I’ve just taken up Twitter and am still trying to work out what to do with it and what it is useful for. I think this could be a very long journey for me.
But I’ve added the Twitter feed to this blog and the observant might have noticed something odd in my tweets/re-tweets last week:
So on the 1st May the Scottish Government publishes its Retail Sales Index for Scotland, 1st Quarter 2013. And the BBC reports it under the heading of a shop sales rise. Yet at exactly the same time the Scotsman reports it in terms of retail sales lagging behind.
The BBC quote Barclays Corporate Banking as seeing the figures as ‘buoyant’ whereas the Scotsman use CBI Scotland to castigate the Scottish Government for its £95m rates surcharge on larger retailers and plans for a carrier bag tax which would add costs and complication.
Now I’m not going to feign surprise that people and organisations involved in ‘news’ have agendas; after all I lived in the US and was traumatized by the “fair and balanced” Fox News, but this juxtaposition caught my eye.
The figures, which as the statisticians point out are less reliable for Scotland due to sample size, volatility across a smaller sample and (in my view) some potential issues with estimation (turnover is allocated to Scotland on the proportion of employees based in Scotland where a retailer quotes across GB) can be summarised.
So both reports are right! In the latest quarter Scotland did less well than GB as a whole, but on an annualised basis (last four quarters) Scotland did better. Grounds for optimism or grounds for pessimism?

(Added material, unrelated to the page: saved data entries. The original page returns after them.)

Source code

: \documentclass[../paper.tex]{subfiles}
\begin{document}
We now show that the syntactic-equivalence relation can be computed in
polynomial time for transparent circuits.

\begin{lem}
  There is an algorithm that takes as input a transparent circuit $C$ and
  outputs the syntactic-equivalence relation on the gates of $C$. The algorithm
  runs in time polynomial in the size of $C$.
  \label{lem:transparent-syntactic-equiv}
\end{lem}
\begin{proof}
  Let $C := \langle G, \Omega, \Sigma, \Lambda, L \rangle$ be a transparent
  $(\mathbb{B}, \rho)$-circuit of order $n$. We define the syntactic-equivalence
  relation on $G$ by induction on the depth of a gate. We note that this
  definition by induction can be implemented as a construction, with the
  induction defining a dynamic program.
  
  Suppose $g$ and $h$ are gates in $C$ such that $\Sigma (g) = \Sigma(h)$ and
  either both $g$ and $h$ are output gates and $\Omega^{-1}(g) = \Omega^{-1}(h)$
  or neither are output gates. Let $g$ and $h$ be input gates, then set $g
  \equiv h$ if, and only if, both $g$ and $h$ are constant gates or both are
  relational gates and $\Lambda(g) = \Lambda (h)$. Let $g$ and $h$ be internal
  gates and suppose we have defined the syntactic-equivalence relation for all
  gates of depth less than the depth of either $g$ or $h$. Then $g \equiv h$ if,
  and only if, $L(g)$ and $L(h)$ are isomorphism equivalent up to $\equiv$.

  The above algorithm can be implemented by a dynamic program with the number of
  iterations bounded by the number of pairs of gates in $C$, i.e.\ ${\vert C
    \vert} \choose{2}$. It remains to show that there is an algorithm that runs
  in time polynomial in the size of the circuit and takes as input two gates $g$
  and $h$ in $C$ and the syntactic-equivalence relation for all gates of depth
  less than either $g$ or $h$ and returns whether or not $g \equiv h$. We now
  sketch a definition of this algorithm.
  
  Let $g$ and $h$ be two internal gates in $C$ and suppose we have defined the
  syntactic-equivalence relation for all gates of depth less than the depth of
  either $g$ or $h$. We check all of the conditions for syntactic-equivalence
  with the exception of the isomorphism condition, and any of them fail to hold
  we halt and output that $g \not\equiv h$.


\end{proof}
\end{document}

If you look at the longer run, back to 2008 Q1 for example, the series shows Scotland has underperformed GB, but not by much. There are peaks and troughs, but overall there is little in it. Perhaps though both are equally bad, as the value figures show how inflation has not been kept pace with and suggests that retailers are continuing to struggle, whatever ‘spin’ you put on it. This recession has some way to play out for many businesses, though as ever within these macro-figures there will be some outstanding performances.
More worryingly perhaps is the feeling that we are just not sure what is going on. When you add to that the issues around the Scottish Retail Sales Monitor and its treatment of the admittedly very difficult issue of what constitutes an internet sale for Scotland, and the concerns expressed in some quarters over retail vacancy data and the areas and boundaries which it covers, together with the sense that we don’t really have accurate and consistent data focused on places, you do begin to question whether we are taking aspects of our economy and society seriously enough. Our data on retailing and on our towns and cities is simply not good enough.
Whether we end up independent, devolved, somewhere in between or ruled by the Farage, it might be good to actually know what it is going on across Scotland’s economy and places. Just in case we thought we might want to do something about it.